An Audience From Home: has coronavirus shaped the UK’s theatrical landscape forever?
Living in an era where modern technology has made almost everything accessible to us at the touch of a button, theatre is one of the few forms of entertainment still demanding a physical presence. Along with live music events and festivals, you can’t just ‘press play’ on a theatre production in the same way you can with films and TV programmes. That is, until now. The COVID-19 pandemic has changed lives across the globe in a staggering abundance of ways, and there has been no industry left untouched by this disease; teachers and educators have scrambled to take their lessons online; bars are operating as drive-thru services, and TV, film and theatre productions have come to a halt, leaving thousands of people out of a job in an industry reliant on the coming-together of creative bodies.
The TV and film industry is attempting to stay afloat by relying on those things that have already been recorded. Streaming platforms have been updated to include full series of TV programmes and film box sets, and release dates brought forward in a desperate attempt to entertain a nation of ‘stay at home’ individuals. And theatres are trying to do the same thing, with a plethora of productions now available to be streamed online. The National Theatre launched its ‘At Home’ service, broadcasting productions to YouTube, with The Royal Opera House, The Old Vic, The English National Ballet, Shakespeare’s Globe and many other theatres following suit. The pandemic has even inspired UK-based theatre company Headlong to commission fourteen new digital plays as part of their programme ‘Unprecedented: Real Time Theatre From A State of Isolation’, available on BBC iPlayer.
Theatre has never been so readily accessible, now existing on the same platforms as TV and film. But surely theatre is different, isn’t it? TV programmes and films are designed to be enjoyed remotely, but theatre is not. You always watch a programme or a film but you go to the theatre. A theatre production exists in a physical space, and quite often people choose to watch a play precisely because of the venue in which it’s being performed at; a venue cultivates its own personality based on the kinds of productions it produces, and vice versa. What makes theatre unique, in a way not dissimilar to live music events or festivals, is the immediacy of the performance; the inability to pause what is happening. When you go to the theatre, the experience you have is unique to anyone else’s on any other night; an actor’s intonation on a certain line, a slight change in the use of music and lighting, a restless audience. All of those things make for an altered experience. With each performance, the actors and the audience come together to create a magical bubble, one which is popped at the end of the show and never to be recreated in quite the same way.
Theatre is a one-time event, and one which exists because of the symbiotic relationship between the audience and the actors on stage. If an audience member gets up and leaves half-way through a show, that becomes just as much a part of the performance as the action on stage. Similarly, if an actor steps out of a character momentarily to call out a member of the audience for being on their phone or talking (it happens – see here!) that’s a spectacle in itself.
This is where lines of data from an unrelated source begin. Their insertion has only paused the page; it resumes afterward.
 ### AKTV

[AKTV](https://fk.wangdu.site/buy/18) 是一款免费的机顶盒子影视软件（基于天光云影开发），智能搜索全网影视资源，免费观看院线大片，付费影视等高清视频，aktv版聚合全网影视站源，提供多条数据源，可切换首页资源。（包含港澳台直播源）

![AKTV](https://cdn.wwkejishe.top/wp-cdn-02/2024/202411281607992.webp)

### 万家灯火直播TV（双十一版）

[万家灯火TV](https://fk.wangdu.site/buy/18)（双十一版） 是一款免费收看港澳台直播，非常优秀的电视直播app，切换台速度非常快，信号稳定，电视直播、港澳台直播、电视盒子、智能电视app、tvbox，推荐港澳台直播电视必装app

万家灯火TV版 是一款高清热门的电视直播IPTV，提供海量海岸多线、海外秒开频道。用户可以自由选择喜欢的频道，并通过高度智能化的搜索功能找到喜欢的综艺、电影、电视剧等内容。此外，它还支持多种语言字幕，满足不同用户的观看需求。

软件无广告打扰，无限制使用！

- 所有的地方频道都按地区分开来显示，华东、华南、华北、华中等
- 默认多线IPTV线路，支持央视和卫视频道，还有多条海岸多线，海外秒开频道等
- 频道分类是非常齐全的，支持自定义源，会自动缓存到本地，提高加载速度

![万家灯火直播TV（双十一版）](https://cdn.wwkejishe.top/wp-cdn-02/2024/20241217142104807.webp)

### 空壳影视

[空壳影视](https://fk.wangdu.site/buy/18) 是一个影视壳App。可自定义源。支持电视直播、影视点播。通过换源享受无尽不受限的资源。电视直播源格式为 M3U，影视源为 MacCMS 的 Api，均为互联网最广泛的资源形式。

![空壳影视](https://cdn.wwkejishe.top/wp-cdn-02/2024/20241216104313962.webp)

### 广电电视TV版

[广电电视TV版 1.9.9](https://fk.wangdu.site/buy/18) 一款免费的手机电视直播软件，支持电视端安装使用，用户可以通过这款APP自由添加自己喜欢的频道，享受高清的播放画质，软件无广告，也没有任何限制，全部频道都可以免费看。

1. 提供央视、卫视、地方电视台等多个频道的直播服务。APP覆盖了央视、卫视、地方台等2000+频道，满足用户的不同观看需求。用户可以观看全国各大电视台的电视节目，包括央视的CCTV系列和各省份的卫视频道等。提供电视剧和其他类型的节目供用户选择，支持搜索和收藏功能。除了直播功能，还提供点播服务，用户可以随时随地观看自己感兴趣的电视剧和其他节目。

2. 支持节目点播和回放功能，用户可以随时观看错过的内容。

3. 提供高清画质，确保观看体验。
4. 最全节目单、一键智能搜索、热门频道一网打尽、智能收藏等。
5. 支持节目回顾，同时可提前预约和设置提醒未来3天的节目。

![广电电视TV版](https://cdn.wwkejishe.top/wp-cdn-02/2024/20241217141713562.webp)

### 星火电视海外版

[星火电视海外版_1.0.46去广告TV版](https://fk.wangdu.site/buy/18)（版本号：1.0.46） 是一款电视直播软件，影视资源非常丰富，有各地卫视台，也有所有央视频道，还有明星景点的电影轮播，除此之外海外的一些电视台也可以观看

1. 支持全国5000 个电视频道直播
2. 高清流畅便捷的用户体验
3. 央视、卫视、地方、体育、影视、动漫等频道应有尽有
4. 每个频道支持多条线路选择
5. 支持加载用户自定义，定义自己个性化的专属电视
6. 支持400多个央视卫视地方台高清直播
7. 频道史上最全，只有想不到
So, is streaming theatre productions online at odds with what theatre is as an art form? What is a pantomime without squeals of “he’s behind you!”, political theatre without the angry rustling of bags as audience members get up to leave, or an interactive experience in which you as the audience choose the direction of the story, without the audience to do so?
Theatres are doing the very best they can to keep thriving. And, whilst I am incredibly thankful for modern technology and grateful for its ability to make theatre available online and for free, particularly at a time where people are craving psychological escapism and creative stimulation more than ever, I find myself looking ahead in fear at the future of theatre.
Will audiences ever cram together again in dimly lit rooms at The Edinburgh Fringe Festival to watch unafraid students experiment with their talent on stage? Will theatre unfold on the streets as impassioned crowds of people gather to use their voices to protest? Will there be a scramble to get hold of coveted theatre tickets for a production with a star-studded cast, as eager theatre-goers hope to be part of the chosen few who get to watch that actor live on stage?
Or has theatre become something to be talked over, paused when the Deliveroo arrives, and then forgotten about when it’s time for the Zoom quiz? Is a half-empty room, filled with mask-wearing individuals who are afraid to mingle during the interval the best we can hope for? I know I speak for many when I say that I sincerely hope that is not the case.